▸ **WORK TO BE COMPLETED**
Print the data below exactly as it stands, and keep the pictures out.

▸ **MATERIAL SUPPLIED**

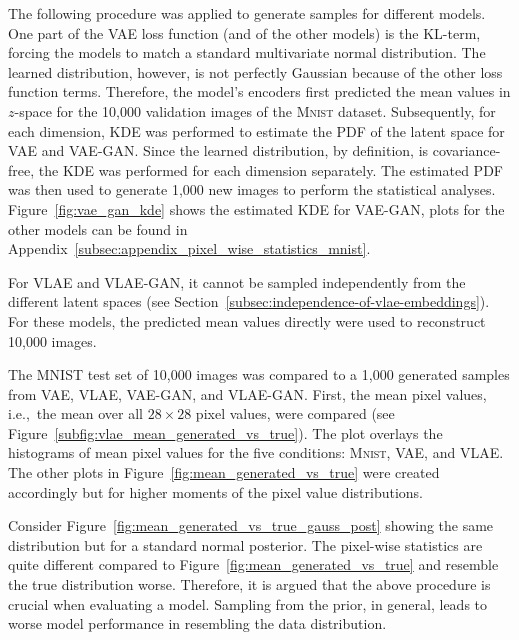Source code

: The following procedure was applied to generate samples for different models.
One part of the \ac{VAE} loss function (and of the other models) is the \ac{KL}-term, forcing the models to match a standard multivariate normal distribution.
The learned distribution, however, is not perfectly Gaussian because of the other loss function terms.
Therefore, the model's encoders first predicted the mean values in $z$-space for the 10,000 validation images of the \textsc{Mnist} dataset.
Subsequently, for each dimension, \ac{KDE} was performed to estimate the \ac{PDF} of the latent space for \ac{VAE} and \ac{VAE}-\ac{GAN}.
Since the learned distribution, by definition, is covariance-free, the \ac{KDE} was performed for each dimension separately.
The estimated \ac{PDF} was then used to generate 1,000 new images to perform the statistical analyses.
Figure~\ref{fig:vae_gan_kde} shows the estimated \ac{KDE} for \ac{VAE}-\ac{GAN}, plots for the other models can be found in Appendix~\ref{subsec:appendix_pixel_wise_statistics_mnist}.

For \ac{VLAE} and \ac{VLAE}-\ac{GAN}, it cannot be sampled independently from the different latent spaces (see Section~\ref{subsec:independence-of-vlae-embeddings}).
For these models, the predicted mean values directly were used to reconstruct 10,000 images.

The MNIST test set of 10,000 images was compared to a 1,000 generated samples from \ac{VAE}, \ac{VLAE}, \ac{VAE}-\ac{GAN}, and \ac{VLAE}-\ac{GAN}.
First, the mean pixel values, i.e.,~the mean over all $28\times 28$ pixel values, were compared (see Figure~\ref{subfig:vlae_mean_generated_vs_true}).
The plot overlays the histograms of mean pixel values for the five conditions: \textsc{Mnist}, \ac{VAE}, and \ac{VLAE}.
The other plots in Figure~\ref{fig:mean_generated_vs_true} were created accordingly but for higher moments of the pixel value distributions.

Consider Figure~\ref{fig:mean_generated_vs_true_gauss_post} showing the same distribution but for a standard normal posterior.
The pixel-wise statistics are quite different compared to Figure~\ref{fig:mean_generated_vs_true} and resemble the true distribution worse.
Therefore, it is argued that the above procedure is crucial when evaluating a model.
Sampling from the prior, in general, leads to worse model performance in resembling the data distribution.


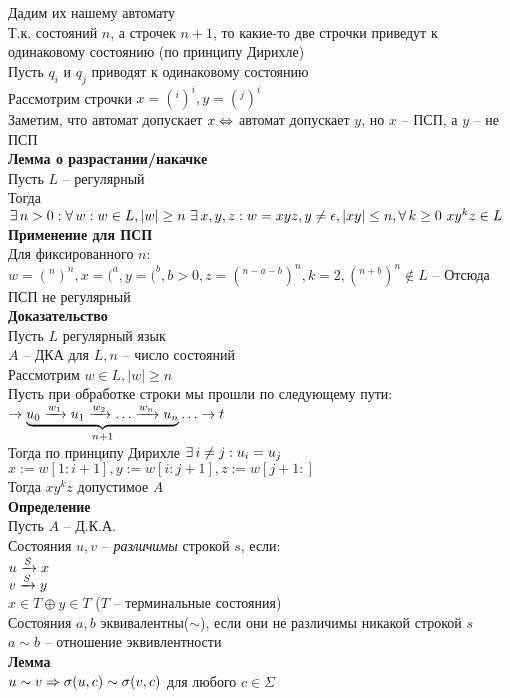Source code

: \documentclass[12pt]{article}
\begin{document}
Дадим их нашему автомату\\
Т.к. состояний $n$, а строчек $n+1$, то какие-то две строчки приведут к одинаковому состоянию (по принципу Дирихле)\\
Пусть $q_i$ и $q_j$ приводят к одинаковому состоянию\\
Рассмотрим строчки $x=(^i)^i, y=(^j)^i$\\
Заметим, что автомат допускает $x \LRto$ автомат допускает $y$, но $x$ -- ПСП, а $y$ -- не ПСП\\
\textbf{Лемма о разрастании/накачке}\\
Пусть $L$ -- регулярный\\
Тогда $\ex n > 0:\fall w: w\in L,|w|\geq n\ \ex x,y,z: w=xyz, y\neq \epsilon, |xy|\leq n, \fall k\geq 0\ xy^kz \in L$\\
\textbf{Применение для ПСП}\\
Для фиксированного $n$: $w=(^n)^n, x = (^a, y=(^b, b > 0, z = (^{n-a-b})^n, k = 2, (^{n+b})^n \not\in L$ -- Отсюда ПСП не регулярный\\
\textbf{Доказательство}\\
Пусть $L$ регулярный язык\\
$A$ -- ДКА для $L, n$ -- число состояний\\
Рассмотрим $w \in L, |w| \geq n$\\
Пусть при обработке строки мы прошли по следующему пути:\\
$\rto \ub{n+1}{u_0 \xrto{w_1} u_1 \xrto{w_2} \ldots \xrto{w_n} u_n} \ldots \rto t$\\
Тогда по принципу Дирихле $\ex i\neq j: u_i = u_j$\\
$x:=w[1:i+1], y:= w[i:j+1], z:= w[j+1:]$\\
Тогда $xy^kz$ допустимое $A$\\
\textbf{Определение}\\
Пусть $A$ -- Д.К.А.\\
Состояния $u, v$ -- \textit{различимы} строкой $s$, если:\\
$u \xrto{S} x$\\
$v \xrto{S} y$\\
$x \in T \oplus y \in T$ ($T$ -- терминальные состояния)\\
Состояния $a, b$ эквивалентны($\sim$), если они не различимы никакой строкой $s$\\
$a \sim b$ -- отношение эквивлентности\\
\textbf{Лемма}\\
$u \sim v \Rto \sigma(u,c) \sim \sigma(v,c)$ для любого $c \in \Sigma$\\
\end{document}
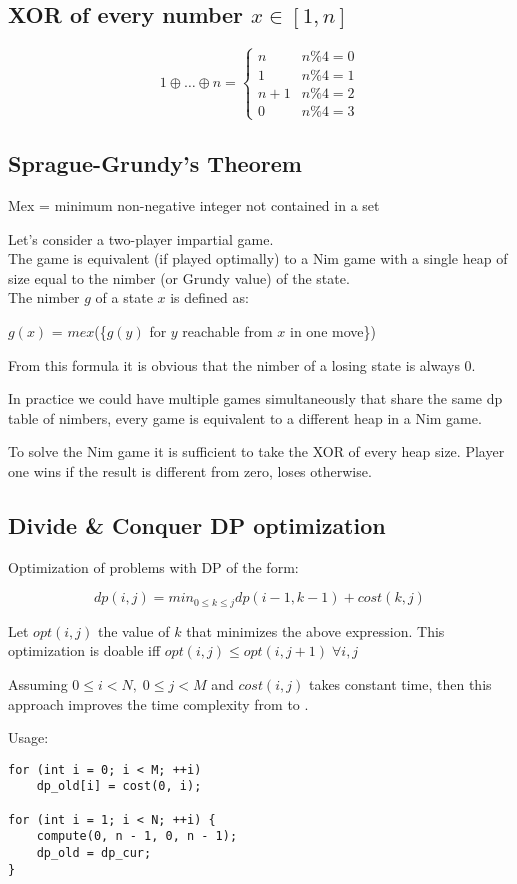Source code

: \subsection{XOR of every number $x \in [1, n]$}
\[1 \oplus \ldots \oplus n =
	\begin{cases}
		n & n \% 4 = 0 \\
		1 & n \% 4 = 1 \\
		n + 1 & n \% 4 = 2 \\
		0 & n \% 4 = 3
	\end{cases}
\]


\subsection{Sprague-Grundy's Theorem}
Mex = minimum non-negative integer not contained in a set

Let's consider a two-player impartial game. \\
The game is equivalent (if played optimally) to a Nim game with a single
heap of size equal to the nimber (or Grundy value) of the state. \\
The nimber $g$ of a state $x$ is defined as:

$g(x)$ = $mex$(\{$g(y)$ for $y$ reachable from $x$ in one move\})

From this formula it is obvious that the nimber of a losing state is always 0.

In practice we could have multiple games simultaneously that share the same
dp table of nimbers, every game is equivalent to a different heap in a Nim game.

To solve the Nim game it is sufficient to take the XOR of every heap size.
Player one wins if the result is different from zero, loses otherwise.


\subsection{Divide \& Conquer DP optimization}
Optimization of problems with DP of the form:

\[dp(i, j) = min_{0 \leq k \leq j}dp(i - 1, k - 1) + cost(k, j)\]

Let $opt(i, j)$ the value of $k$ that minimizes the above expression.
This optimization is doable iff $opt(i, j) \leq opt(i, j + 1) \; \forall i, j$

Assuming $0 \leq i < N, \; 0 \leq j < M$ and $cost(i, j)$ takes constant time,
then this approach improves the time complexity from  to .

Usage:
\begin{lstlisting}
for (int i = 0; i < M; ++i)
	dp_old[i] = cost(0, i);

for (int i = 1; i < N; ++i) {
	compute(0, n - 1, 0, n - 1);
	dp_old = dp_cur;
}
\end{lstlisting}


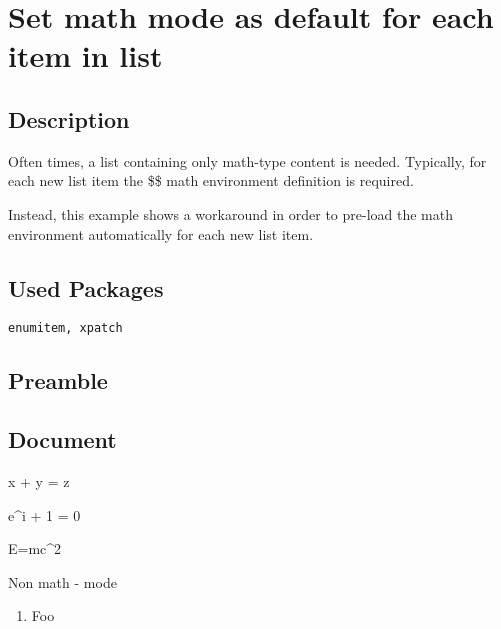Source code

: \documentclass{article}
\begin{document}
	
	\section*{Set math mode as default for each item in list}%
	
	\subsection*{Description}
	Often times, a list containing only math-type content is needed. Typically, for each new list item the \$\$ math environment definition is required.
	
	Instead, this example shows a workaround in order to pre-load the math environment automatically for each new list item.
		
	\subsection*{Used Packages}
	\verb|enumitem, xpatch|
	
	\subsection*{Preamble}
	
	\begin{latex}
	\usepackage{enumitem} %
	\usepackage{xpatch} %
	\end{latex}
	
	\subsection*{Document}
	\begin{latex}
		\begin{mathlist}
			\item x + y = z
			\item e^{i\pi} + 1 = 0
			\item E=mc^2
			\item \)Non math - mode %
		\end{mathlist}
		\begin{enumerate}
			\item Foo %
		\end{enumerate}
	\end{latex}
	
\end{document}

▸ **ANSWER SPACE**
Source code

: The following procedure was applied to generate samples for different models.
One part of the \ac{VAE} loss function (and of the other models) is the \ac{KL}-term, forcing the models to match a standard multivariate normal distribution.
The learned distribution, however, is not perfectly Gaussian because of the other loss function terms.
Therefore, the model's encoders first predicted the mean values in $z$-space for the 10,000 validation images of the \textsc{Mnist} dataset.
Subsequently, for each dimension, \ac{KDE} was performed to estimate the \ac{PDF} of the latent space for \ac{VAE} and \ac{VAE}-\ac{GAN}.
Since the learned distribution, by definition, is covariance-free, the \ac{KDE} was performed for each dimension separately.
The estimated \ac{PDF} was then used to generate 1,000 new images to perform the statistical analyses.
Figure~\ref{fig:vae_gan_kde} shows the estimated \ac{KDE} for \ac{VAE}-\ac{GAN}, plots for the other models can be found in Appendix~\ref{subsec:appendix_pixel_wise_statistics_mnist}.

For \ac{VLAE} and \ac{VLAE}-\ac{GAN}, it cannot be sampled independently from the different latent spaces (see Section~\ref{subsec:independence-of-vlae-embeddings}).
For these models, the predicted mean values directly were used to reconstruct 10,000 images.

The MNIST test set of 10,000 images was compared to a 1,000 generated samples from \ac{VAE}, \ac{VLAE}, \ac{VAE}-\ac{GAN}, and \ac{VLAE}-\ac{GAN}.
First, the mean pixel values, i.e.,~the mean over all $28\times 28$ pixel values, were compared (see Figure~\ref{subfig:vlae_mean_generated_vs_true}).
The plot overlays the histograms of mean pixel values for the five conditions: \textsc{Mnist}, \ac{VAE}, and \ac{VLAE}.
The other plots in Figure~\ref{fig:mean_generated_vs_true} were created accordingly but for higher moments of the pixel value distributions.

Consider Figure~\ref{fig:mean_generated_vs_true_gauss_post} showing the same distribution but for a standard normal posterior.
The pixel-wise statistics are quite different compared to Figure~\ref{fig:mean_generated_vs_true} and resemble the true distribution worse.
Therefore, it is argued that the above procedure is crucial when evaluating a model.
Sampling from the prior, in general, leads to worse model performance in resembling the data distribution.


Source code

: \documentclass[12pt]{article}
\begin{document}
Дадим их нашему автомату\\
Т.к. состояний $n$, а строчек $n+1$, то какие-то две строчки приведут к одинаковому состоянию (по принципу Дирихле)\\
Пусть $q_i$ и $q_j$ приводят к одинаковому состоянию\\
Рассмотрим строчки $x=(^i)^i, y=(^j)^i$\\
Заметим, что автомат допускает $x \LRto$ автомат допускает $y$, но $x$ -- ПСП, а $y$ -- не ПСП\\
\textbf{Лемма о разрастании/накачке}\\
Пусть $L$ -- регулярный\\
Тогда $\ex n > 0:\fall w: w\in L,|w|\geq n\ \ex x,y,z: w=xyz, y\neq \epsilon, |xy|\leq n, \fall k\geq 0\ xy^kz \in L$\\
\textbf{Применение для ПСП}\\
Для фиксированного $n$: $w=(^n)^n, x = (^a, y=(^b, b > 0, z = (^{n-a-b})^n, k = 2, (^{n+b})^n \not\in L$ -- Отсюда ПСП не регулярный\\
\textbf{Доказательство}\\
Пусть $L$ регулярный язык\\
$A$ -- ДКА для $L, n$ -- число состояний\\
Рассмотрим $w \in L, |w| \geq n$\\
Пусть при обработке строки мы прошли по следующему пути:\\
$\rto \ub{n+1}{u_0 \xrto{w_1} u_1 \xrto{w_2} \ldots \xrto{w_n} u_n} \ldots \rto t$\\
Тогда по принципу Дирихле $\ex i\neq j: u_i = u_j$\\
$x:=w[1:i+1], y:= w[i:j+1], z:= w[j+1:]$\\
Тогда $xy^kz$ допустимое $A$\\
\textbf{Определение}\\
Пусть $A$ -- Д.К.А.\\
Состояния $u, v$ -- \textit{различимы} строкой $s$, если:\\
$u \xrto{S} x$\\
$v \xrto{S} y$\\
$x \in T \oplus y \in T$ ($T$ -- терминальные состояния)\\
Состояния $a, b$ эквивалентны($\sim$), если они не различимы никакой строкой $s$\\
$a \sim b$ -- отношение эквивлентности\\
\textbf{Лемма}\\
$u \sim v \Rto \sigma(u,c) \sim \sigma(v,c)$ для любого $c \in \Sigma$\\
\end{document}
Source code

: \subsection{XOR of every number $x \in [1, n]$}
\[1 \oplus \ldots \oplus n =
	\begin{cases}
		n & n \% 4 = 0 \\
		1 & n \% 4 = 1 \\
		n + 1 & n \% 4 = 2 \\
		0 & n \% 4 = 3
	\end{cases}
\]


\subsection{Sprague-Grundy's Theorem}
Mex = minimum non-negative integer not contained in a set

Let's consider a two-player impartial game. \\
The game is equivalent (if played optimally) to a Nim game with a single
heap of size equal to the nimber (or Grundy value) of the state. \\
The nimber $g$ of a state $x$ is defined as:

$g(x)$ = $mex$(\{$g(y)$ for $y$ reachable from $x$ in one move\})

From this formula it is obvious that the nimber of a losing state is always 0.

In practice we could have multiple games simultaneously that share the same
dp table of nimbers, every game is equivalent to a different heap in a Nim game.

To solve the Nim game it is sufficient to take the XOR of every heap size.
Player one wins if the result is different from zero, loses otherwise.


\subsection{Divide \& Conquer DP optimization}
Optimization of problems with DP of the form:

\[dp(i, j) = min_{0 \leq k \leq j}dp(i - 1, k - 1) + cost(k, j)\]

Let $opt(i, j)$ the value of $k$ that minimizes the above expression.
This optimization is doable iff $opt(i, j) \leq opt(i, j + 1) \; \forall i, j$

Assuming $0 \leq i < N, \; 0 \leq j < M$ and $cost(i, j)$ takes constant time,
then this approach improves the time complexity from  to .

Usage:
\begin{lstlisting}
for (int i = 0; i < M; ++i)
	dp_old[i] = cost(0, i);

for (int i = 1; i < N; ++i) {
	compute(0, n - 1, 0, n - 1);
	dp_old = dp_cur;
}
\end{lstlisting}


Source code

: \documentclass{article}
\begin{document}
	
	\section*{Set math mode as default for each item in list}%
	
	\subsection*{Description}
	Often times, a list containing only math-type content is needed. Typically, for each new list item the \$\$ math environment definition is required.
	
	Instead, this example shows a workaround in order to pre-load the math environment automatically for each new list item.
		
	\subsection*{Used Packages}
	\verb|enumitem, xpatch|
	
	\subsection*{Preamble}
	
	\begin{latex}
	\usepackage{enumitem} %
	\usepackage{xpatch} %
	\end{latex}
	
	\subsection*{Document}
	\begin{latex}
		\begin{mathlist}
			\item x + y = z
			\item e^{i\pi} + 1 = 0
			\item E=mc^2
			\item \)Non math - mode %
		\end{mathlist}
		\begin{enumerate}
			\item Foo %
		\end{enumerate}
	\end{latex}
	
\end{document}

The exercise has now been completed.